Niżniewartowskie muzeum zaprosiło mnie także (i opłaciło podróż w obie strony!!!) do udziału w zaplanowanej na 14 czerwca 2019 r. uroczystości otwarcia wystawy pokonkursowej, będącej zwieńczeniem całego konkursu. Oprócz prac uczestników konkursu zaprezentowane zostały również zestawy prac jurorów. W moim przypadku było to 10 grafik, czyli ‒ na dobrą sprawę ‒ mała indywidualna wystawa! Doleciałem (z przesiadką w Moskwie) do Niżniewartowska ‒ i tak oto po raz drugi, po czterech latach, znalazłem się ponownie w Zachodniej Syberii, u brzegów słynnej rzeki Ob.


Wystawa pokonkursowa prac Kazimierza Babkiewicza.

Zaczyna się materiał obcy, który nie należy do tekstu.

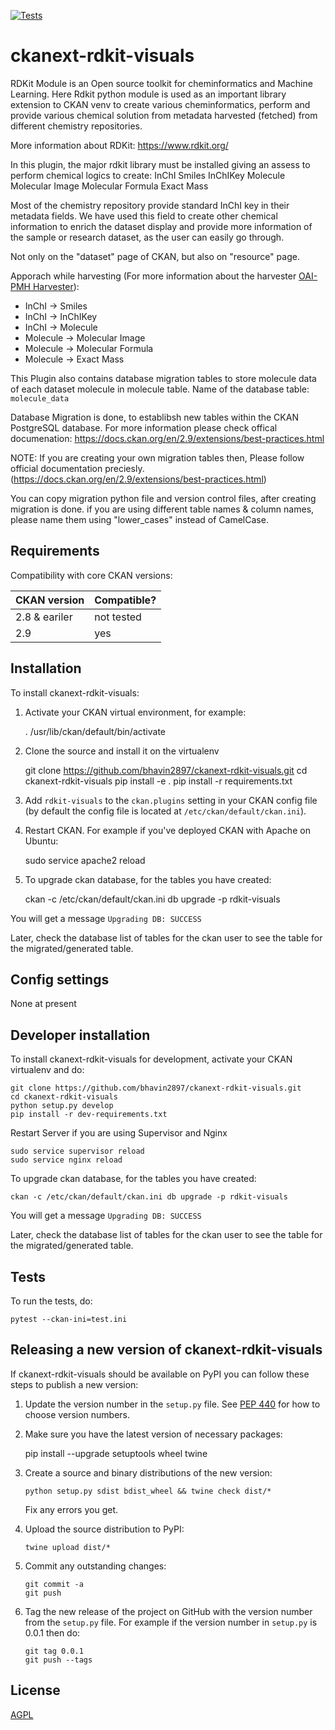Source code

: [![Tests](https://github.com/BhavHub/ckanext-rdkit-visuals/workflows/Tests/badge.svg?branch=main)](https://github.com/BhavHub/ckanext-rdkit-visuals/actions)

# ckanext-rdkit-visuals

RDKit Module is an Open source toolkit for cheminformatics and Machine Learning. 
Here Rdkit python module is used as an important library extension to CKAN venv to create various cheminformatics, perform and provide various chemical solution from metadata harvested (fetched) from different chemistry repositories. 

More information about RDKit: https://www.rdkit.org/

In this plugin, the major rdkit library must be installed giving an assess to perform chemical logics to create:
InChI
Smiles
InChIKey
Molecule
Molecular Image
Molecular Formula
Exact Mass 

Most of the chemistry repository provide standard InChI key in their metadata fields. We have used this field to create other chemical information to enrich the dataset display and provide more information of the sample or research dataset, as the user can easily go through. 

Not only on the "dataset" page of CKAN, but also on "resource" page. 


Apporach while harvesting (For more information about the harvester [OAI-PMH Harvester](https://github.com/bhavin2897/ckanext-oaipmh)): 
- InChI → Smiles
- InChI → InChIKey
- InChI → Molecule
- Molecule → Molecular Image
- Molecule → Molecular Formula
- Molecule → Exact Mass 

This Plugin also contains database migration tables to store molecule data of each dataset molecule in molecule table. 
Name of the database table: `molecule_data`

Database Migration is done, to establibsh new tables within the CKAN PostgreSQL database. For more information please check offical documenation: https://docs.ckan.org/en/2.9/extensions/best-practices.html

NOTE: If you are creating your own migration tables then, Please follow official documentation preciesly. (https://docs.ckan.org/en/2.9/extensions/best-practices.html)

You can copy migration python file and version control files, after creating migration is done. if you are using different table names & column names, please name them using "lower_cases" instead of CamelCase.

## Requirements

Compatibility with core CKAN versions:

| CKAN version    | Compatible?   |
| --------------- | ------------- |
| 2.8 & eariler             | not tested    |
| 2.9             | yes    |


## Installation


To install ckanext-rdkit-visuals:

1. Activate your CKAN virtual environment, for example:

     . /usr/lib/ckan/default/bin/activate

2. Clone the source and install it on the virtualenv

    git clone https://github.com/bhavin2897/ckanext-rdkit-visuals.git
    cd ckanext-rdkit-visuals
    pip install -e .
	pip install -r requirements.txt

3. Add `rdkit-visuals` to the `ckan.plugins` setting in your CKAN
   config file (by default the config file is located at
   `/etc/ckan/default/ckan.ini`).

4. Restart CKAN. For example if you've deployed CKAN with Apache on Ubuntu:

     sudo service apache2 reload
     

5. To upgrade ckan database, for the tables you have created:

    ckan -c /etc/ckan/default/ckan.ini db upgrade -p rdkit-visuals

You will get a message `Upgrading DB: SUCCESS`

Later, check the database list of tables for the ckan user to see the table for the migrated/generated table.


## Config settings

None at present


## Developer installation

To install ckanext-rdkit-visuals for development, activate your CKAN virtualenv and
do:

    git clone https://github.com/bhavin2897/ckanext-rdkit-visuals.git
    cd ckanext-rdkit-visuals
    python setup.py develop
    pip install -r dev-requirements.txt

Restart Server if you are using Supervisor and Nginx

    sudo service supervisor reload
    sudo service nginx reload 

   
To upgrade ckan database, for the tables you have created:

    ckan -c /etc/ckan/default/ckan.ini db upgrade -p rdkit-visuals

You will get a message `Upgrading DB: SUCCESS`

Later, check the database list of tables for the ckan user to see the table for the migrated/generated table.


## Tests

To run the tests, do:

    pytest --ckan-ini=test.ini


## Releasing a new version of ckanext-rdkit-visuals

If ckanext-rdkit-visuals should be available on PyPI you can follow these steps to publish a new version:

1. Update the version number in the `setup.py` file. See [PEP 440](http://legacy.python.org/dev/peps/pep-0440/#public-version-identifiers) for how to choose version numbers.

2. Make sure you have the latest version of necessary packages:

    pip install --upgrade setuptools wheel twine

3. Create a source and binary distributions of the new version:

       python setup.py sdist bdist_wheel && twine check dist/*

   Fix any errors you get.

4. Upload the source distribution to PyPI:

       twine upload dist/*

5. Commit any outstanding changes:

       git commit -a
       git push

6. Tag the new release of the project on GitHub with the version number from
   the `setup.py` file. For example if the version number in `setup.py` is
   0.0.1 then do:

       git tag 0.0.1
       git push --tags

## License

[AGPL](https://www.gnu.org/licenses/agpl-3.0.en.html)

Poprzednim razem spędziłem dwa dni w mieście Surgut. Zostałem wtedy zaproszony w związku z przyznaniem mi nagrody w konkursie dla karykaturzystów, zorganizowanym przez miejscowe muzeum sztuki. Niżniewartowsk od Surgutu jest oddalony o około 200 km, co biorąc pod uwagę syberyjskie przestrzenie można uznać za niewielką odległość. Klimat właściwie dokładnie taki sam, pejzaże okolic obu miast bardzo podobne: bezkresne obszary leśne na podmokłych nizinach, poprzecinane dziwną plątaniną cieków wodnych (będących zapewne starorzeczami Obu i jego dopływów) i ogromną ilością różnej wielkości jezior i oczek wodnych. Obydwa miasta zawdzięczają swoje powstanie, i późniejszy szybki rozwój, rozpoczęciu eksploatacji na ogromną skalę złóż ropy i gazu. Tereny na których zalegają te złoża są trudno dostępne nawet dzisiaj, kiedy człowiek ma do dyspozycji najnowocześniejszą technikę. Aby dotrzeć z ciężkim sprzętem do miejsc, w których należy robić odwierty, trzeba najpierw zbudować do każdego z tych miejsc drogę dojazdową prowadzącą przez bagna, co oznacza zwożenie nieprawdopodobnych ilości ton piasku i budowanie nasypów wzmocnionych z wierzchu płytami betonowymi. Ludzie zatrudnieni bezpośrednio przy wydobyciu bogactw naturalnych, jak i pozostali mieszkańcy obu miast, zdecydowali się pracować i mieszkać w strefie klimatycznej bardzo nieprzyjaznej człowiekowi. Temperatury latem bywają na tyle niskie, że nie każdego roku przed nadejściem zimy zdążyłyby tu dojrzeć zboża i wyrosnąć kartofle. Mrozów przekraczających niekiedy ‒ 40 stopni nie wytrzymują żadne z rosnących w naszej strefie klimatycznej drzew owocowych. Nie wytrzymuje ich także większość znanych nam drzew leśnych. Będąc w Surgucie zwracałem uwagę na drzewa rosnące w mieście i doliczyłem się tylko 5 gatunków . Były to: brzoza, sosna, jarzębina, osika i jeden gatunek wierzby. W Niżniewartowsku zauważyłem, że mogą w tym klimacie rosnąć także: czeremcha, kalina i bez (czeremcha właśnie przekwitała, a bez 15 czerwca był jeszcze daleki od zakwitnięcia).


Brzozy, z których na zdjęciu poniżej plecione są wianki na 15 czerwca - Dzień Trójcy Świętej (odpowiednik naszych Zielonych Świątek).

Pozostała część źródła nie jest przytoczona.